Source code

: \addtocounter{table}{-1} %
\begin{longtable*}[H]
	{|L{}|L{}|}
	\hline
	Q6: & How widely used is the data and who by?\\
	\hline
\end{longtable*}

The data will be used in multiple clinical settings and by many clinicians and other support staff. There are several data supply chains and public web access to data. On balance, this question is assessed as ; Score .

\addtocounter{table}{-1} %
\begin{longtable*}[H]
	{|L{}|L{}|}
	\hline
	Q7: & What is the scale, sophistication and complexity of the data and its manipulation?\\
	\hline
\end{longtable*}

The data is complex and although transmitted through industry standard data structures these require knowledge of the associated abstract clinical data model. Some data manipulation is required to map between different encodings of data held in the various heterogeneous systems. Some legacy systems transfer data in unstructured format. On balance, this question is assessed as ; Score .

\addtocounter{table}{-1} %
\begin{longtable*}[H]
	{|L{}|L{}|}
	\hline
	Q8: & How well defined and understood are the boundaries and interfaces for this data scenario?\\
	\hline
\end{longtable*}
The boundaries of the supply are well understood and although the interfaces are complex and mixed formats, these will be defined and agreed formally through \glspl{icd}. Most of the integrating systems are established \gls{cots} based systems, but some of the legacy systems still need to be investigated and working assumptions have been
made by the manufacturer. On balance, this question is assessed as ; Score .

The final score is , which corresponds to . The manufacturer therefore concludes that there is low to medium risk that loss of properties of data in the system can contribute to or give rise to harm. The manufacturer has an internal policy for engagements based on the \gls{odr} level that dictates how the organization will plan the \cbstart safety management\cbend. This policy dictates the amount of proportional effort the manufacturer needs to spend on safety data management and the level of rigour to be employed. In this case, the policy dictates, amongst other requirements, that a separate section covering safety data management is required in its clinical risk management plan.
::::::
§ Try it
Copy out all lines of the material above in which "defined" occurs.

§ Response to the task
	Q8: & How well defined and understood are the boundaries and interfaces for this data scenario?\\
The boundaries of the supply are well understood and although the interfaces are complex and mixed formats, these will be defined and agreed formally through \glspl{icd}. Most of the integrating systems are established \gls{cots} based systems, but some of the legacy systems still need to be investigated and working assumptions have been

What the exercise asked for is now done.